Нет, не легкомыслие было виною, что Сычев в этот день так быстро забыл все свои огорчения. Сама жизнь распорядилась им. И в тот момент, когда он остановился у будки чистильщика обуви, он уже не чувствовал себя несчастным, – все-таки он был оптимистом по натуре, хотя вопрос об избранности и предназначенности все еще оставался открытым.
Будка чистильщика была открытой. Она была стеклянной. Может быть, это была и не будка вовсе, а террариум или особого вида клетка, стеклянный параллелограмм с открытой дверцей. Внутри и в самом деле томилась диковинная птица. Старый ассириец сидел там, глаза его были полузакрыты, взгляд обращен внутрь. За ним в тесноте стеклянного террариума таились тысячелетия истории. Кровь его давно остыла. Не было ничего в этой жизни, чего бы он не знал, удивить его тоже не могло ничто. И никто не мог бы сказать, что значит его обращенный внутрь взгляд. Возможно, он оплакивал смерть Ассурбанипала, гибель Ниневии, быть может он ожидал прихода ангела смерти. Сычев мог предполагать все что ему было угодно, он принадлежал к молодой нации, кровь бежала в нем быстро и подстрекала к любопытству. Он и вообще был любопытен, далеко еще не утратил интереса к жизни. Он зашел в стеклянную клетку.

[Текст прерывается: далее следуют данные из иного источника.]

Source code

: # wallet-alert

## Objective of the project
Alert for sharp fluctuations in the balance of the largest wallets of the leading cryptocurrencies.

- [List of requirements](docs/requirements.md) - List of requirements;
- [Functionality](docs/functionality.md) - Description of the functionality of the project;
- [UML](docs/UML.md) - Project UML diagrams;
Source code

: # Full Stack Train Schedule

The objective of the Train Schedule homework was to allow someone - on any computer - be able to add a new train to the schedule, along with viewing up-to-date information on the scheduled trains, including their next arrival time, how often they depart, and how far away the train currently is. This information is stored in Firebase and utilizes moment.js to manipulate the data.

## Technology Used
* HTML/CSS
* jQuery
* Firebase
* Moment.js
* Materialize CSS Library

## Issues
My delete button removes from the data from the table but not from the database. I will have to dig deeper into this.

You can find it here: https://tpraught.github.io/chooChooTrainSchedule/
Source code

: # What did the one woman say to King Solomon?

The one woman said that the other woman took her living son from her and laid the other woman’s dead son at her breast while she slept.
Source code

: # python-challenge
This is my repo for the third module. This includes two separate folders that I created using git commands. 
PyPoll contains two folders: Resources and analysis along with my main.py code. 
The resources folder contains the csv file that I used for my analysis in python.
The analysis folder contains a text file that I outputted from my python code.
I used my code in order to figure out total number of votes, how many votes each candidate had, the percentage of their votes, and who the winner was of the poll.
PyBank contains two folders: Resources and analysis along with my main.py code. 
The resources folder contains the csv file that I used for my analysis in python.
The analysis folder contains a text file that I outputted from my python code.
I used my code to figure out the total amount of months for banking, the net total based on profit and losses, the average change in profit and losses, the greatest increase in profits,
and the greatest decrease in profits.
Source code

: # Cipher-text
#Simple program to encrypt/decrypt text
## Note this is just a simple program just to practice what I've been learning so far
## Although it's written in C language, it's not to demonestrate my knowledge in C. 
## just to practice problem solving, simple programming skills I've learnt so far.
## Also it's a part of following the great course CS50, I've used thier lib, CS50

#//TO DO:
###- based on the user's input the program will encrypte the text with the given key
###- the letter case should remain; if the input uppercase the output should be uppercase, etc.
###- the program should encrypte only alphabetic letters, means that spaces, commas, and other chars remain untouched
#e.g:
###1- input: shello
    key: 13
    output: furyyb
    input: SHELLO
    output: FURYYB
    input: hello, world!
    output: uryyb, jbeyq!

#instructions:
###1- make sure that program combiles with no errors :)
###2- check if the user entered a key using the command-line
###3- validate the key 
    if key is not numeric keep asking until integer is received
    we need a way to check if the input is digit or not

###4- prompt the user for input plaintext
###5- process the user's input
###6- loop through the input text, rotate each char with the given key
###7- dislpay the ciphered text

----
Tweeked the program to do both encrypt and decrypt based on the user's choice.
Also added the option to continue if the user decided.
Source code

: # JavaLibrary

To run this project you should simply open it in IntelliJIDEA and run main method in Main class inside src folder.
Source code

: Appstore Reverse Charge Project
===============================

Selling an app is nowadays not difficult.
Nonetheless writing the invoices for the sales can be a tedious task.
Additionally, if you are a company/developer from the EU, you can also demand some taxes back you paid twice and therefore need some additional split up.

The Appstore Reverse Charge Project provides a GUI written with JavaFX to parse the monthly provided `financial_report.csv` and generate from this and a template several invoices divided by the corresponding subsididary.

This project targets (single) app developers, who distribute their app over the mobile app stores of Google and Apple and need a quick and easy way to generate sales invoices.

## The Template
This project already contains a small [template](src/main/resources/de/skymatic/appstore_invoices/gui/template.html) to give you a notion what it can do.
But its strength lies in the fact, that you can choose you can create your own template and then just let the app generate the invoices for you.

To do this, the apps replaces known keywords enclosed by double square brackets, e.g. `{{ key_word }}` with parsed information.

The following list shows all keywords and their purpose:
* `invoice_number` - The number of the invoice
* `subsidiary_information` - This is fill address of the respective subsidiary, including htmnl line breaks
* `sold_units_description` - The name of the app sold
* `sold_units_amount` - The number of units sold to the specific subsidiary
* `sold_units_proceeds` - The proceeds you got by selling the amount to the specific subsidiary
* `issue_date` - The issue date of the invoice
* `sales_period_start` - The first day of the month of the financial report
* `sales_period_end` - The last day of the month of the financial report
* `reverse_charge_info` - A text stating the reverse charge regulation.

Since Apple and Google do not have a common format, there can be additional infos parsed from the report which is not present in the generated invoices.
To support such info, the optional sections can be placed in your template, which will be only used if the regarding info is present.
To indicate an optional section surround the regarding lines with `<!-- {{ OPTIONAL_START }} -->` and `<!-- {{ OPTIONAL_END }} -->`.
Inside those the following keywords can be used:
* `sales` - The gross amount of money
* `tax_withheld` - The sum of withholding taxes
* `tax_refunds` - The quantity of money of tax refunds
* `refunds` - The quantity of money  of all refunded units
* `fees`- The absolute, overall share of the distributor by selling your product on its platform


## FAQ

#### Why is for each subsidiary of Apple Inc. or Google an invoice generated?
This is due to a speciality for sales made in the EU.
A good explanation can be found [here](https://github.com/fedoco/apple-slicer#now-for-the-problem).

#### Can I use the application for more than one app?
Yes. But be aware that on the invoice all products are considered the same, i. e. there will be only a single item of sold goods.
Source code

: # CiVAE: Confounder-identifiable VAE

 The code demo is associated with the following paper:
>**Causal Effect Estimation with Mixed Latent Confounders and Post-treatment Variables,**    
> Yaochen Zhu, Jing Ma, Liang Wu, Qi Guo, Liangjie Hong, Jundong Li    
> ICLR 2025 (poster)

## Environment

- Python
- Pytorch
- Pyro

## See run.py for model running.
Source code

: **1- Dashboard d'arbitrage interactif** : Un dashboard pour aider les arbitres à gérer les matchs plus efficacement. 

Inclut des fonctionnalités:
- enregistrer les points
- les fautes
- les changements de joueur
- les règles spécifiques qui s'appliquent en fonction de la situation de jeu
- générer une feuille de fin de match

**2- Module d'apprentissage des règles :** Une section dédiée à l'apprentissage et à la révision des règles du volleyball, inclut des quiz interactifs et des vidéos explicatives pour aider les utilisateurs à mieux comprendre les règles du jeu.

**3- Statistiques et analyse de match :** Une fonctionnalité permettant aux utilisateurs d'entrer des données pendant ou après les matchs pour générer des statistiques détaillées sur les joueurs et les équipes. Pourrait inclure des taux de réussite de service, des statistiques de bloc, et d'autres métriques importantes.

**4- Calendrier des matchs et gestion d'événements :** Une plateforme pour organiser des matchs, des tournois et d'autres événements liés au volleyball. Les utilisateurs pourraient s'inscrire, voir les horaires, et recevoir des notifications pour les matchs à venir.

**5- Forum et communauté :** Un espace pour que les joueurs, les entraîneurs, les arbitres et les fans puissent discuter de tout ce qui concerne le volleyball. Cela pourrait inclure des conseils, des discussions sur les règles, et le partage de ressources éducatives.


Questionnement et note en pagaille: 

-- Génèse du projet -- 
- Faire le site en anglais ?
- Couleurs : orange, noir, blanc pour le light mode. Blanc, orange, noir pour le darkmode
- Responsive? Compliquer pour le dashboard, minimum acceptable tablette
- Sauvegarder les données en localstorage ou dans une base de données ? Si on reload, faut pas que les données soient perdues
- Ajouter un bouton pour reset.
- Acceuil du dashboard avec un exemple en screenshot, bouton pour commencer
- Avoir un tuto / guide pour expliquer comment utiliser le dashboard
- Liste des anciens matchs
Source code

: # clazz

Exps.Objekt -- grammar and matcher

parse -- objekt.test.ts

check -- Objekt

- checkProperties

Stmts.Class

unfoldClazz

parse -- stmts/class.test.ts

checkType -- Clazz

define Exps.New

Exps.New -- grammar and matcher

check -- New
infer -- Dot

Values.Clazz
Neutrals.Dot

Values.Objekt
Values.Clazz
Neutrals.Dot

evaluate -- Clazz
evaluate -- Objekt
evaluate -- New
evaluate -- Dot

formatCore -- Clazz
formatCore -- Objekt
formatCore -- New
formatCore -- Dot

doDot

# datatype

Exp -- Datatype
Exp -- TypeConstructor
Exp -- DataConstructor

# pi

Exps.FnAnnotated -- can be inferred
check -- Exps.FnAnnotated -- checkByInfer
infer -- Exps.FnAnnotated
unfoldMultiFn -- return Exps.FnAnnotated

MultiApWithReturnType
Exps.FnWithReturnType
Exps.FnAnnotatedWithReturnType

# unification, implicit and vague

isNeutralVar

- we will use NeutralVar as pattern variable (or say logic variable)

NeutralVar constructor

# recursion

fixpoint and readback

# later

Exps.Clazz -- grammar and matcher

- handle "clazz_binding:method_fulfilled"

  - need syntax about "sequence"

Старый ассириец даже не пошевельнулся. Похоже, подумал Сычев, он еще вчера знал о том, что произойдет, возможно, он уже не отличает одного человека от другого. Сколько ему лет, думал Сычев, неужели этот старик всю жизнь чистит обувь? Это был классический чистильщик. Его профессия была столь же вечной, как и сама история, и ни века, ни социальные катаклизмы не были властны над ней. Вполне можно было представить этого старика, с его выпуклыми темно-фиолетовыми глазами и толстыми коричневыми пальцами, поросшими колечками белой шерсти, сидящим где-нибудь в Древнем Риме и предлагающим свои услуги легионерам Помпея.
И не только в Риме, потому что люди всегда носили на ногах что-то, нуждавшееся в чистке, пыли и грязи хватало тоже, всегда был избыток грязи, следовательно, где бы ни представить его, он всегда оставался самим собой. «И не от этого ли, – думал Сычев, – не от сознания ли того, что не так уж много профессий могут похвалиться тем же, происходило его спокойствие и его величавость? Или они имели какое-то другое происхождение?»

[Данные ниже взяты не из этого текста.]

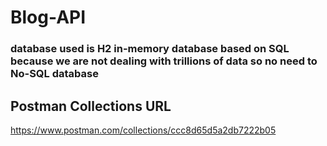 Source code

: # Blog-API

### database used is H2 in-memory database based on SQL because we are not dealing with trillions of data so no need to No-SQL database



## Postman Collections URL
https://www.postman.com/collections/ccc8d65d5a2db7222b05
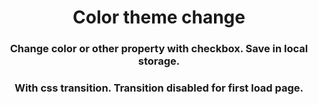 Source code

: <h1 align="center">Color theme change</h1>
<h3 align="center">Change color or other property with checkbox. Save in local storage.</h3>







<h3 align="center">With css transition. Transition disabled for first load page.</h3> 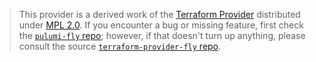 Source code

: > This provider is a derived work of the [Terraform Provider](https://github.com/andrewbaxter/terraform-provider-fly)
> distributed under [MPL 2.0](https://www.mozilla.org/en-US/MPL/2.0/). If you encounter a bug or missing feature,
> first check the [`pulumi-fly` repo](https://github.com/dirien/pulumi-fly/issues); however, if that doesn't turn up anything,
> please consult the source [`terraform-provider-fly` repo](https://github.com/andrewbaxter/terraform-provider-fly/issues). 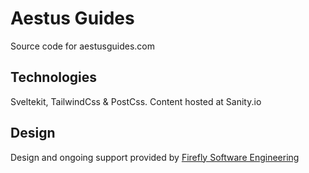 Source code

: # Aestus Guides

Source code for aestusguides.com

## Technologies

Sveltekit, TailwindCss & PostCss. Content hosted at Sanity.io

## Design

Design and ongoing support provided by [Firefly Software Engineering](https://www.firefly.llc/)
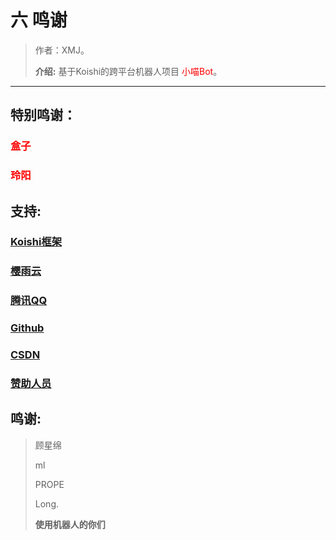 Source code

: 

# 六 鸣谢

> 作者：XMJ。
>
> **介绍:** 基于Koishi的跨平台机器人项目 <font color=red>小喵Bot</font>。

---

## 特别鸣谢：

### <font color=red>盒子</font>

### <font color=red>玲阳</font>

## 支持:

### [Koishi框架](https://koishi.chat)

### [樱雨云](https://aqinco.com)

### [腾讯QQ](https://im.qq.com)

### [Github](https://github.com)

### [CSDN](https://csdn.net)

### <font color=red>[赞助人员](/docs/c-2捐助?id=_赞助名单)</font>


## 鸣谢:

> 顾星绵
> 
> ml
> 
> PROPE
> 
> Long.
>
> **使用机器人的你们**


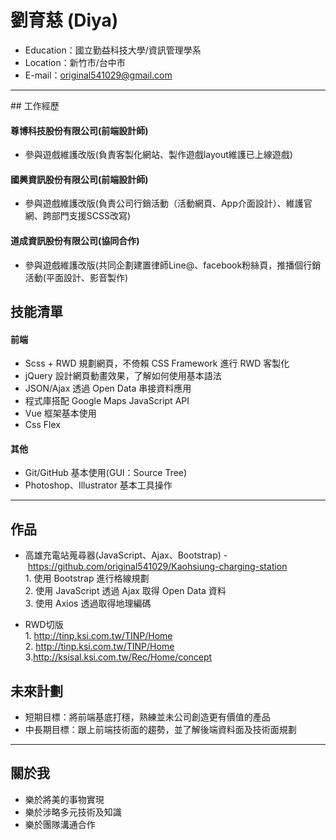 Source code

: # 劉育慈 (Diya) #
* Education：國立勤益科技大學/資訊管理學系
* Location：新竹市/台中市
* E-mail：original541029@gmail.com
<hr>
## 工作經歷

#### 尊博科技股份有限公司(前端設計師)

 * 參與遊戲維護改版(負責客製化網站、製作遊戲layout維護已上線遊戲)
 
#### 國興資訊股份有限公司(前端設計師)

 * 參與遊戲維護改版(負責公司行銷活動（活動網頁、App介面設計）、維護官網、跨部門支援SCSS改寫)
 
#### 道成資訊股份有限公司(協同合作)

 * 參與遊戲維護改版(共同企劃建置律師Line@、facebook粉絲頁，推播個行銷活動(平面設計、影音製作)
 
## 技能清單

#### 前端

 * Scss + RWD 規劃網頁，不倚賴 CSS Framework 進行 RWD 客製化
 * jQuery 設計網頁動畫效果，了解如何使用基本語法
 * JSON/Ajax 透過 Open Data 串接資料應用 
 * 程式庫搭配 Google Maps JavaScript API 
 * Vue 框架基本使用
 * Css Flex
  
#### 其他
 * Git/GitHub 基本使用(GUI：Source Tree)
 * Photoshop、Illustrator 基本工具操作
 
<hr>

## 作品
  
* 高雄充電站蒐尋器(JavaScript、Ajax、Bootstrap) -  https://github.com/original541029/Kaohsiung-charging-station
  </br>1. 使用 Bootstrap 進行格線規劃
  </br>2. 使用 JavaScript 透過 Ajax 取得 Open Data 資料
  </br>3. 使用 Axios 透過取得地理編碼   
   
* RWD切版
   </br>1. http://tinp.ksi.com.tw/TINP/Home
   </br>2. http://tinp.ksi.com.tw/TINP/Home
   </br>3.http://ksisal.ksi.com.tw/Rec/Home/concept


## 未來計劃
 * 短期目標：將前端基底打穩，熟練並未公司創造更有價值的產品
 * 中長期目標：跟上前端技術面的趨勢，並了解後端資料面及技術面規劃

<hr>

## 關於我

 * 樂於將美的事物實現
 * 樂於涉略多元技術及知識
 * 樂於團隊溝通合作

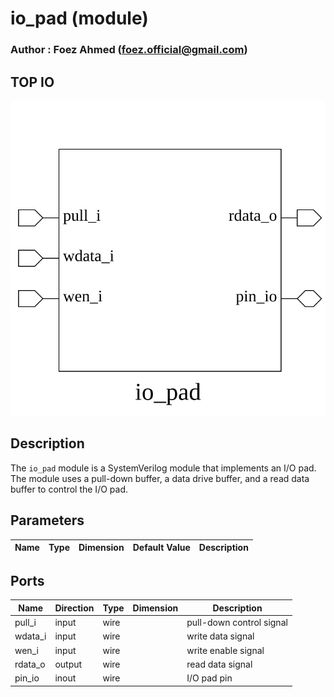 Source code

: # io_pad (module)

### Author : Foez Ahmed (foez.official@gmail.com)

## TOP IO
<img src="./io_pad_top.svg">

## Description

The `io_pad` module is a SystemVerilog module that implements an I/O pad. The module uses a
pull-down buffer, a data drive buffer, and a read data buffer to control the I/O pad.

## Parameters
|Name|Type|Dimension|Default Value|Description|
|-|-|-|-|-|

## Ports
|Name|Direction|Type|Dimension|Description|
|-|-|-|-|-|
|pull_i|input|wire||pull-down control signal|
|wdata_i|input|wire||write data signal|
|wen_i|input|wire||write enable signal|
|rdata_o|output|wire||read data signal|
|pin_io|inout|wire||I/O pad pin|
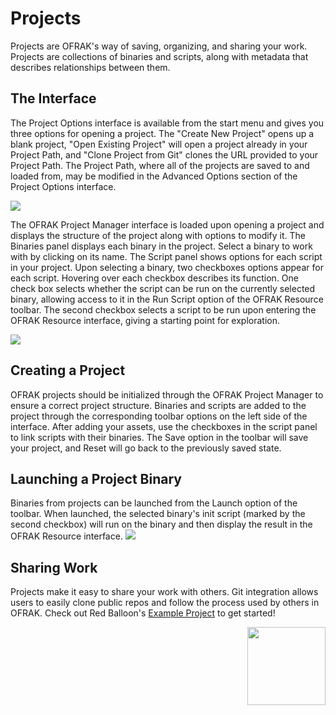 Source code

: # Projects
Projects are OFRAK's way of saving, organizing, and sharing your work. Projects are collections of binaries and scripts, along with metadata that describes relationships between them.

## The Interface
The Project Options interface is available from the start menu and gives you three options for opening a project. The "Create New Project" opens up a blank project, "Open Existing Project" will open a project already in your Project Path, and "Clone Project from Git" clones the URL provided to your Project Path. The Project Path, where all of the projects are saved to and loaded from, may be modified in the Advanced Options section of the Project Options interface.

![](assets/project-options.png)

The OFRAK Project Manager interface is loaded upon opening a project and displays the structure of the project along with options to modify it. The Binaries panel displays each binary in the project. Select a binary to work with by clicking on its name. The Script panel shows options for each script in your project. Upon selecting a binary, two checkboxes options appear for each script. Hovering over each checkbox describes its function. One check box selects whether the script can be run on the currently selected binary, allowing access to it in the Run Script option of the OFRAK Resource toolbar. The second checkbox selects a script to be run upon entering the OFRAK Resource interface, giving a starting point for exploration.

![](assets/project-manager.png)

## Creating a Project
OFRAK projects should be initialized through the OFRAK Project Manager to ensure a correct project structure. Binaries and scripts are added to the project through the corresponding toolbar options on the left side of the interface. After adding your assets, use the checkboxes in the script panel to link scripts with their binaries. The Save option in the toolbar will save your project, and Reset will go back to the previously saved state.

## Launching a Project Binary
Binaries from projects can be launched from the Launch option of the toolbar. When launched, the selected binary's init script (marked by the second checkbox) will run on the binary and then display the result in the OFRAK Resource interface.
![](assets/project-launch.gif)


## Sharing Work
Projects make it easy to share your work with others. Git integration allows users to easily clone public repos and follow the process used by others in OFRAK. Check out Red Balloon's [Example Project](https://github.com/redballoonsecurity/ofrak-project-example) to get started!

<div align="right">
<img src="../../assets/square_05.png" width="125" height="125">
</div>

«А может быть, – думал Сычев, – все обстоит гораздо проще. Может быть, для того, чтобы не чувствовать себя ущемленным, человеку достаточно просто быть мастером своего дела?»
Дорого дал бы Сычев, чтобы узнать, о чем думал чистильщик в ту минуту, когда он вперил вдумчивый, все еще наполовину обращенный в себя взгляд – в поверхность покрытых пылью туфель. Если только он думал вообще. Какие образы всплывали в его воображении? Но нет, Сычев не мог этого понять. Но и того, что он увидел, было достаточно. Он видел уже такие взгляды: землекопы смотрели так на землю, где надо было вырыть котлован, строитель так смотрел на кирпич, из которого придется выкладывать стену, токарь – на заготовку: человек сначала проделывает всю работу в уме. А может, это и есть тот самый признак, который можно по-настоящему считать человеческим: думать, прежде чем приступить к делу?
Итак, о чем думал потомок некогда могущественного народа, Сычеву не дано было узнать. Но он видел человека, полного достоинства; человек живет во второй половине двадцатого века: торжество физики, лазеры, черная икра из нефти, синхрофазотрон, век технического прогресса, престиж профессий, а человек сидит и чистит чужую обувь, снимает пыль, счищает грязь, наводит блеск… Чистильщик сапог – анахронизм, пережиток, нонсенс, скоро эта профессия исчезнет, но он полон достоинства – откуда и почему?
И тут-то, в этом самом месте, Сычев ощутил некий толчок. Мысль, звук, неосторожный жест, легкое дуновение ветра – и вот уже маленький камешек покатился с горы. Все начинается с этого толчка и с этого маленького камешка, что тихонько катится с горы, а в конце концов вызывает обвал со всеми его последствиями, ущерб от которых даже приблизительно нельзя предугадать. Это в конце. Но интереснее всего именно начало, ибо в нем-то и заключена вся последующая опасность. Даже легкого внутреннего сотрясения достаточно, а порой даже звука голоса или слабого порыва ветра.